Proposed Policy Change at DOI Would Fail to Protect National Lands, Parks from Climate Impacts

Statement by Adam Markham, Deputy Director of Climate and Energy

Published Oct 25, 2017

WASHINGTON (October 25, 2017)—According to news reports, the latest draft of the Department of Interior’s (DOI) strategic vision for 2018 through 2022, fails to mention climate change entirely. This would be a complete policy reversal by the Trump administration from the department's previous five-year strategic plan covering 2014 through 2018, which detailed the growing threat climate change poses to the lands, waters, wildlife and tribal communities in the U.S. based on the best science available, and prioritized climate change preparedness and resilience policies.

Below is a statement by Adam Markham, deputy director of climate and energy at the Union of Concerned Scientists (UCS).

“The evidence of harmful climate change impacts to America’s public lands is nearly everywhere you look. From the loss of tribal resources and coastal erosion in Alaska, to catastrophic wildfires in the West, to worsening storm damage and flood risk on the East Coast. A year ago, it would’ve been unfathomable that the agency charged with protecting our natural and cultural resources would willfully ignore known threats like climate change. Sadly, the unthinkable is now reality.

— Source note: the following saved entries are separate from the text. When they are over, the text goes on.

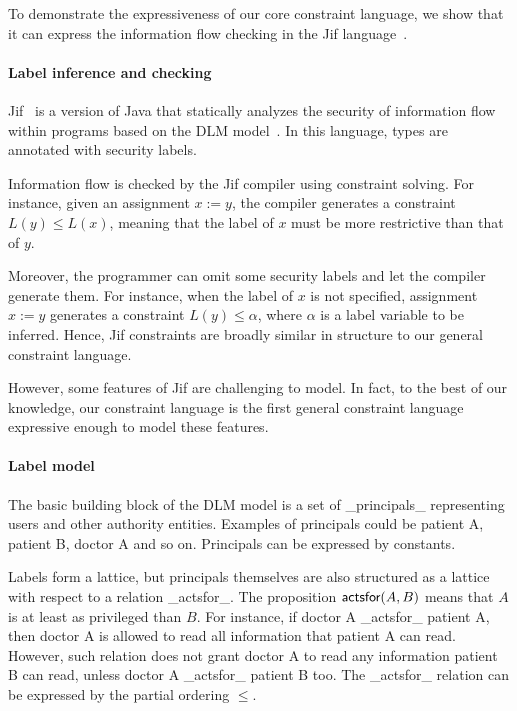 To demonstrate the expressiveness of our core constraint language, we
show that it can express the information flow checking in 
the Jif language~\cite{jif}.

\paragraph{Label inference and checking}

Jif~\cite{jif} is a version of Java that statically analyzes the security of
information flow within programs based on the DLM model~\cite{ml-ifc-97}. In
this language, types are annotated with security labels.

Information flow is checked by the Jif compiler using constraint
solving. For instance, given an assignment $x := y$, the compiler
generates a constraint $L(y)\leq L(x)$, meaning that the
label of $x$ must be more restrictive than that of $y$.

Moreover, the programmer can omit some security labels and let the
compiler generate them. For instance, when the label of
$x$ is not specified, assignment $x := y$ generates a constraint
$L(y)\leq \alpha$, where $\alpha$ is a label variable to be inferred.
Hence, Jif constraints are broadly similar in structure
to our general constraint language.

However, some features of Jif are challenging to model.  In fact, to
the best of our knowledge, our constraint language is the first
general constraint language expressive enough to model these features.

\paragraph{Label model}

The basic building block of the DLM model is a set of _principals_
representing users and other authority entities. Examples of
principals could be patient A, patient B, doctor A and so on.
Principals can be expressed by constants.

Labels form a lattice, but principals themselves are also structured
as a lattice with respect to a relation _actsfor_.  The proposition
$\textsf{actsfor}(A,B)$ means that $A$ is at least as privileged than
$B$.
% 
For instance, if doctor A _actsfor_ patient A, then doctor A is
allowed to read all information that patient A can read. However, such
relation does not grant doctor A to read any information patient B can
read, unless doctor A _actsfor_ patient B too. The _actsfor_ relation
can be expressed by the partial ordering $\leq$.

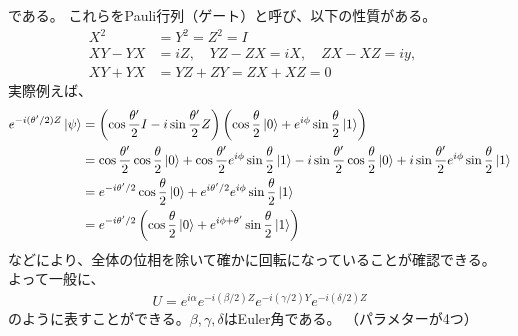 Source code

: \documentclass[]{ltjsarticle}
\begin{document}
である。
これらをPauli行列（ゲート）と呼び、以下の性質がある。
\begin{align}
    X^2 &= Y^2 = Z^2 = I \\
    XY - YX &= iZ, \quad 
    YZ - ZX = iX, \quad 
    ZX - XZ = iy, \quad \\
    XY + YX &= YZ + ZY = ZX + XZ = 0
\end{align}
実際例えば、
\begin{align}
    e^{-i(\theta'/2)Z}\ket{\psi} 
    &=
    \left(
        \cos\frac{\theta'}{2}I - i\sin\frac{\theta'}{2}Z
    \right)
    \left(
        \cos\frac{\theta}{2} \ket{0} + e^{i\phi}\sin\frac{\theta}{2}\ket{1}
    \right) \\
    &=
    \cos\frac{\theta'}{2} \cos\frac{\theta}{2} \ket{0} 
    + 
    \cos\frac{\theta'}{2} e^{i\phi}\sin\frac{\theta}{2}\ket{1}
    -
    i\sin\frac{\theta'}{2} \cos\frac{\theta}{2}\ket{0} 
    + 
    i\sin\frac{\theta'}{2} e^{i\phi}\sin\frac{\theta}{2} \ket{1} \\
    &=
    e^{-i\theta'/2}\cos\frac{\theta}{2}\ket{0}
    +
    e^{i\theta'/2}e^{i\phi}\sin\frac{\theta}{2}\ket{1} \\
    &=
    e^{-i\theta'/2}
    \left(
        \cos\frac{\theta}{2}\ket{0}
        +
        e^{i\phi+\theta'}\sin\frac{\theta}{2}\ket{1}
    \right)
\end{align}
などにより、全体の位相を除いて確かに回転になっていることが確認できる。
よって一般に、
\begin{align}
    U = e^{i\alpha} e^{-i(\beta/2)Z} e^{-i(\gamma/2)Y} e^{-i(\delta/2)Z}
\end{align}
のように表すことができる。$\beta, \gamma, \delta$はEuler角である。
（パラメターが4つ）
\end{document}
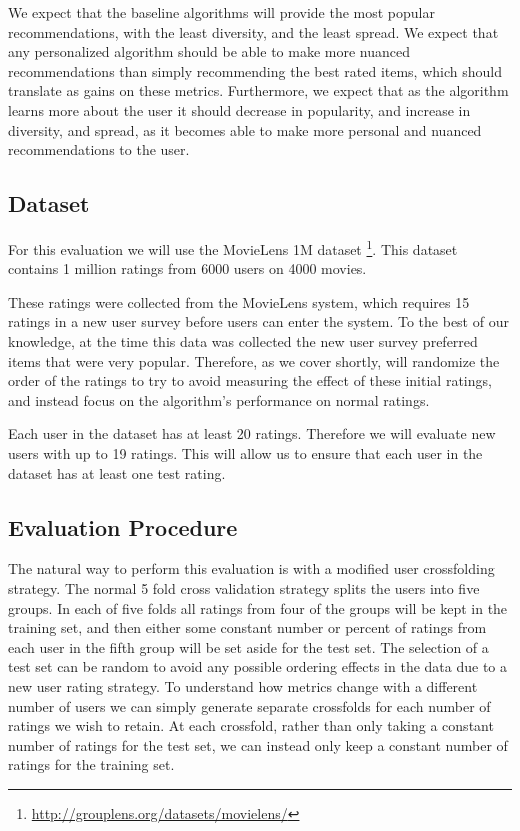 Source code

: \documentclass[letterpaper]{sig-alternate}
\begin{document}
  We expect that the baseline algorithms will provide the most popular recommendations, with the least diversity, and the least spread.
  We expect that any personalized algorithm should be able to make more nuanced recommendations than simply recommending the best rated items, which should translate as gains on these metrics.
  Furthermore, we expect that as the algorithm learns more about the user it should decrease in popularity, and increase in diversity, and spread, as it becomes able to make more personal and nuanced recommendations to the user.


  \subsection*{Dataset}

  For this evaluation we will use the MovieLens 1M dataset \footnote{\url{http://grouplens.org/datasets/movielens/}}.
  This dataset contains 1 million ratings from 6000 users on 4000 movies.
  
  These ratings were collected from the MovieLens system, which requires 15 ratings in a new user survey before users can enter the system.
  To the best of our knowledge, at the time this data was collected the new user survey preferred items that were very popular.
  Therefore, as we cover shortly, will randomize the order of the ratings to try to avoid measuring the effect of these initial ratings, and instead focus on the algorithm's performance on normal ratings.
  
  Each user in the dataset has at least 20 ratings.
  Therefore we will evaluate new users with up to 19 ratings.
  This will allow us to ensure that each user in the dataset has at least one test rating.

  
  \subsection*{Evaluation Procedure}

  The natural way to perform this evaluation is with a modified user crossfolding strategy.
  The normal 5 fold cross validation strategy splits the users into five groups.
  In each of five folds all ratings from four of the groups will be kept in the training set, and then either some constant number or percent of ratings from each user in the fifth group will be set aside for the test set.
  The selection of a test set can be random to avoid any possible ordering effects in the data due to a new user rating strategy.
  To understand how metrics change with a different number of users we can simply generate separate crossfolds for each number of ratings we wish to retain.
  At each crossfold, rather than only taking a constant number of ratings for the test set, we can instead only keep a constant number of ratings for the training set.
  
\end{document}
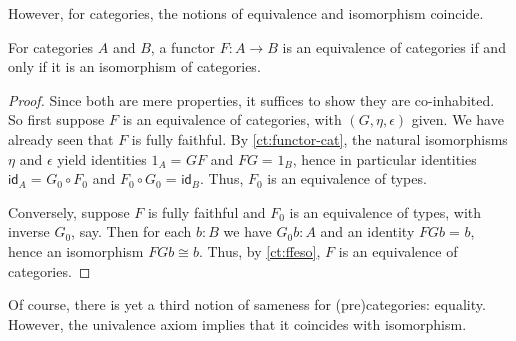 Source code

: \documentclass{amsart}
\newcommand{\id}[3][]{\ensuremath{#2 =_{#1} #3}\xspace}
\newcommand{\idfunc}[1][]{\ensuremath{\mathsf{id}_{#1}}\xspace}
\theoremstyle{definition}
\theoremstyle{remark}
\numberwithin{equation}{section}
\begin{document}
However, for categories, the notions of equivalence and isomorphism coincide.

\begin{lem}\label{ct:eqv-levelwise}
  For categories $A$ and $B$, a functor $F:A\to B$ is an equivalence of categories if and only if it is an isomorphism of categories.
\end{lem}
\begin{proof}
  Since both are mere properties, it suffices to show they are co-inhabited.
  So first suppose $F$ is an equivalence of categories, with $(G,\eta,\epsilon)$ given.
  We have already seen that $F$ is fully faithful.
  By \autoref{ct:functor-cat}, the natural isomorphisms $\eta$ and $\epsilon$ yield identities $\id{1_A}{GF}$ and $\id{FG}{1_B}$, hence in particular identities $\id{\idfunc[A]}{G_0\circ F_0}$ and $\id{F_0\circ G_0}{\idfunc[B]}$.
Thus, $F_0$ is an equivalence of types.

  Conversely, suppose $F$ is fully faithful and $F_0$ is an equivalence of types, with inverse $G_0$, say.
  Then for each $b:B$ we have $G_0 b:A$ and an identity $\id{FGb}{b}$, hence an isomorphism $FGb\cong b$.
  Thus, by \autoref{ct:ffeso}, $F$ is an equivalence of categories.
\end{proof}

Of course, there is yet a third notion of sameness for (pre)categories: equality.
However, the univalence axiom implies that it coincides with isomorphism.
\end{document}
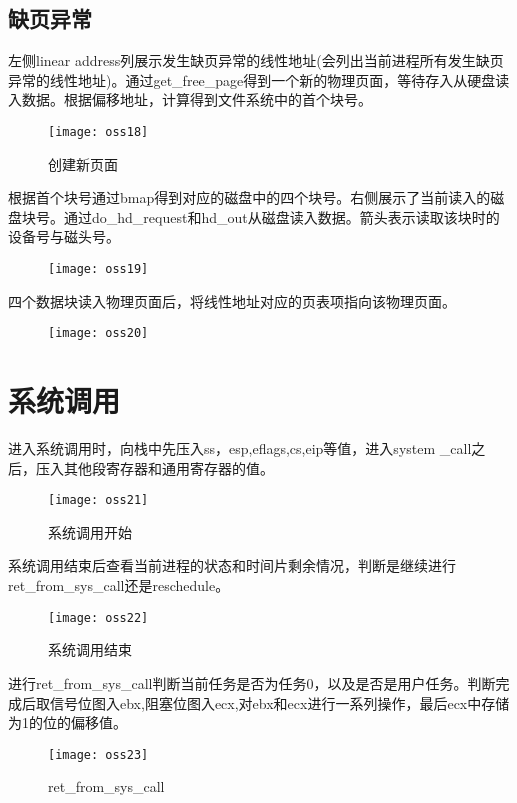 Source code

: \documentclass[]{report}
\begin{document}
\subsection{缺页异常}
左侧linear address列展示发生缺页异常的线性地址(会列出当前进程所有发生缺页异常的线性地址)。通过get\_free\_page得到一个新的物理页面，等待存入从硬盘读入数据。根据偏移地址，计算得到文件系统中的首个块号。
\begin{figure}[H]%
	\centering  %
	\texttt{[image: oss18]}  
	\caption{创建新页面}  %
	\label{fig37}
\end{figure}
根据首个块号通过bmap得到对应的磁盘中的四个块号。右侧展示了当前读入的磁盘块号。通过do\_hd\_request和hd\_out从磁盘读入数据。箭头表示读取该块时的设备号与磁头号。
\begin{figure}[H]%
	\centering  %
	\texttt{[image: oss19]}  
	\caption{}  %
	\label{fig38}
\end{figure}
四个数据块读入物理页面后，将线性地址对应的页表项指向该物理页面。
\begin{figure}[H]%
	\centering  %
	\texttt{[image: oss20]}  
	\caption{}  %
	\label{fig39}
\end{figure}
\section{系统调用}
进入系统调用时，向栈中先压入ss，esp,eflags,cs,eip等值，进入system
\_call之后，压入其他段寄存器和通用寄存器的值。
\begin{figure}[H]%
	\centering  %
	\texttt{[image: oss21]}  
	\caption{系统调用开始}  %
	\label{fig40}
\end{figure}
系统调用结束后查看当前进程的状态和时间片剩余情况，判断是继续进行ret\_from\_sys\_call还是reschedule。
\begin{figure}[H]%
	\centering  %
	\texttt{[image: oss22]}  
	\caption{系统调用结束} %
	\label{fig41}
\end{figure}
进行ret\_from\_sys\_call判断当前任务是否为任务0，以及是否是用户任务。判断完成后取信号位图入ebx,阻塞位图入ecx,对ebx和ecx进行一系列操作，最后ecx中存储为1的位的偏移值。
\begin{figure}[H]%
	\centering  %
	\texttt{[image: oss23]}  
	\caption{ret\_from\_sys\_call} %
	\label{fig42}
\end{figure}
\end{document}
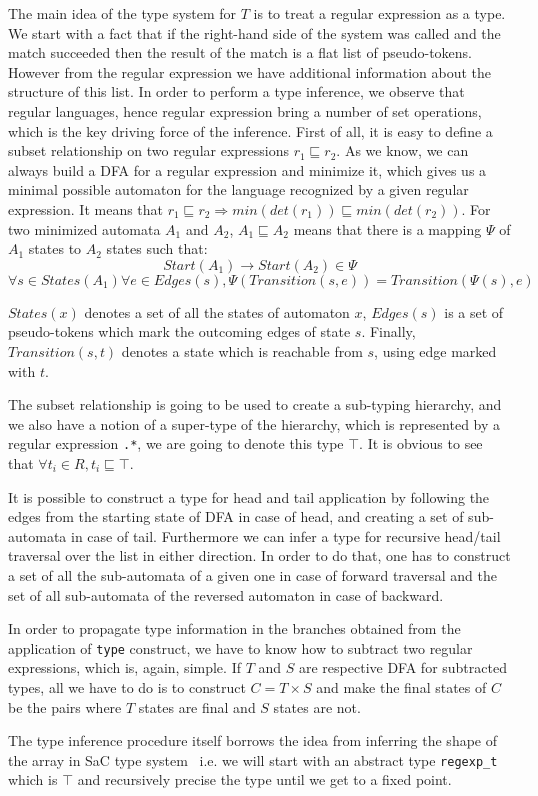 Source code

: The main idea of the type system for $T$ is to treat a regular
expression as a type.  We start with a fact that if the 
right-hand side of the system was called and the match succeeded
then the result of the match is a flat list of pseudo-tokens.
However from the regular expression we have additional information
about the structure of this list.  In order to perform a type 
inference, we observe that regular languages, hence regular 
expression bring a number of set operations, which is the key
driving force of the inference.  First of all, it is easy to
define a subset relationship on two regular expressions
$r_1 \sqsubseteq r_2$.  As we know, we can always build a DFA for
a regular expression and minimize it, which gives us a minimal
possible automaton for the language recognized by a given regular
expression.  It means that $r_1 \sqsubseteq r_2 \Rightarrow 
min (det (r_1)) \sqsubseteq min (det (r_2))$.  For two minimized 
automata $A_1$ and $A_2$, $A_1 \sqsubseteq A_2$ means that there
is a mapping $\Psi$ of $A_1$ states to $A_2$ states such that:
\[
    Start (A_1) \to Start (A_2) \in \Psi
\]
\[
    \forall s \in States (A_1) \forall e \in Edges (s),
    \Psi (Transition (s, e)) = Transition (\Psi (s), e)
\]

$States (x)$ denotes a set of all the states of automaton $x$,
$Edges (s)$ is a set of pseudo-tokens which mark the outcoming
edges of state $s$.  Finally, $Transition (s, t)$ denotes a
state which is reachable from $s$, using edge marked with $t$.

The subset relationship is going to be used to create a sub-typing
hierarchy, and we also have a notion of a super-type of
the hierarchy, which is represented by a regular expression \verb|.*|,
we are going to denote this type $\top$.  It is obvious to see that
$\forall t_i \in R, t_i \sqsubseteq \top$.

It is possible to construct a type for head and tail application
by following the edges from the starting state of DFA in case of
head, and creating a set of sub-automata in case of tail.
Furthermore we can infer a type for recursive head/tail traversal
over the list in either direction.  In order to do that, one has
to construct a set of all the sub-automata of a given one in 
case of forward traversal and the set of all sub-automata of
the reversed automaton in case of backward.

In order to propagate type information in the branches obtained from the
application of \verb|type| construct, we have to know how to subtract
two regular expressions, which is, again, simple.  If $T$ and $S$  are
respective DFA for subtracted types, all we have to do is to construct
$C = T \times S$ and make the final states of $C$ be the pairs where $T$
states are final and $S$ states are not. 

The type inference procedure itself borrows the idea from inferring
the shape of the array in SaC type system~\cite{sac2c} i.e. we will
start with an abstract type \verb|regexp_t|
which is $\top$ and recursively precise the type until we get to
a fixed point.







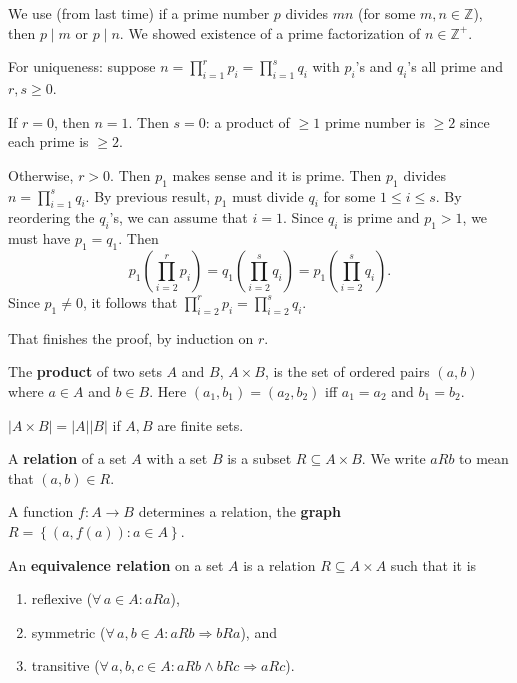 \documentclass{notes}
\begin{document}
\begin{prf}
  We use (from last time) if a prime number $p$ divides $m n$ (for some $m, n \in \mathbb Z$), then $p \mid m$ or $p \mid n$.
  We showed existence of a prime factorization of $n \in \mathbb Z^+$.
  
  For uniqueness: suppose $n = \prod_{i = 1}^r p_i = \prod_{i = 1}^s q_i$ with $p_i$'s and $q_i$'s all prime and $r, s \geq 0$.

  If $r = 0$, then $n = 1$.
  Then $s = 0$: a product of $\geq 1$ prime number is $\geq 2$ since each prime is $\geq 2$.

  Otherwise, $r > 0$.
  Then $p_1$ makes sense and it is prime.
  Then $p_1$ divides $n = \prod_{i = 1}^s q_i$.
  By previous result, $p_1$ must divide $q_i$ for some $1 \leq i \leq s$.
  By reordering the $q_i$'s, we can assume that $i = 1$.
  Since $q_i$ is prime and $p_1 > 1$, we must have $p_1 = q_1$.
  Then 
  \[
    p_1 \left ( \prod_{i = 2}^r p_i \right ) = q_1 \left ( \prod_{i = 2}^s q_i \right ) = p_1 \left ( \prod_{i = 2}^s q_i \right ).
  \]
  Since $p_1 \neq 0$, it follows that $\prod_{i = 2}^r p_i = \prod_{i = 2}^s q_i$.

  That finishes the proof, by induction on $r$.
\end{prf}

\underline{}

\begin{defn}
  The {\boldmath \bfseries product} of two sets $A$ and $B$, $A \times B$, is the set of ordered pairs $(a, b)$ where $a \in A$ and $b \in B$.
  Here $(a_1, b_1) = (a_2, b_2)$ iff $a_1 = a_2$ and $b_1 = b_2$.

  $\left | A \times B \right | = \left | A \right | \left | B \right |$ if $A, B$ are finite sets.
\end{defn}

\begin{defn}
  A {\boldmath \bfseries relation} of a set $A$ with a set $B$ is a subset $R \subseteq A \times B$.
  We write $a R b$ to mean that $(a, b) \in R$.
\end{defn}

\begin{eg}
  A function $f \colon A \to B$ determines a relation, the {\boldmath \bfseries graph} $R = \left \{ (a, f(a)) : a \in A \right \}$.
\end{eg}

\begin{defn}
  An {\boldmath \bfseries equivalence relation} on a set $A$ is a relation $R \subseteq A \times A$ such that it is
  \begin{enumerate}
    \item reflexive ($\forall \, a \in A: a R a$), 

    \item symmetric ($\forall \, a, b \in A: a R b \Rightarrow b R a$), and 

    \item transitive ($\forall \, a, b, c \in A: a R b \wedge b R c \Rightarrow a R c$).
  \end{enumerate}
\end{defn}
\end{document}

“Some of the nation’s most important climate science work and development of strategies to safeguard the places we value from dangers posed by climate change are being carried out by the Department of the Interior. If their new strategic plan eliminates climate change work completely, vital programs, including within the National Park Service, U.S. Geological Survey, and U.S. Fish and Wildlife Service, will no doubt be at risk. Such a move would confirm that President Trump and Secretary Zinke are more committed to turning our public lands into a playground for the fossil fuel and timber industries than protecting these treasured resources for all Americans to enjoy.”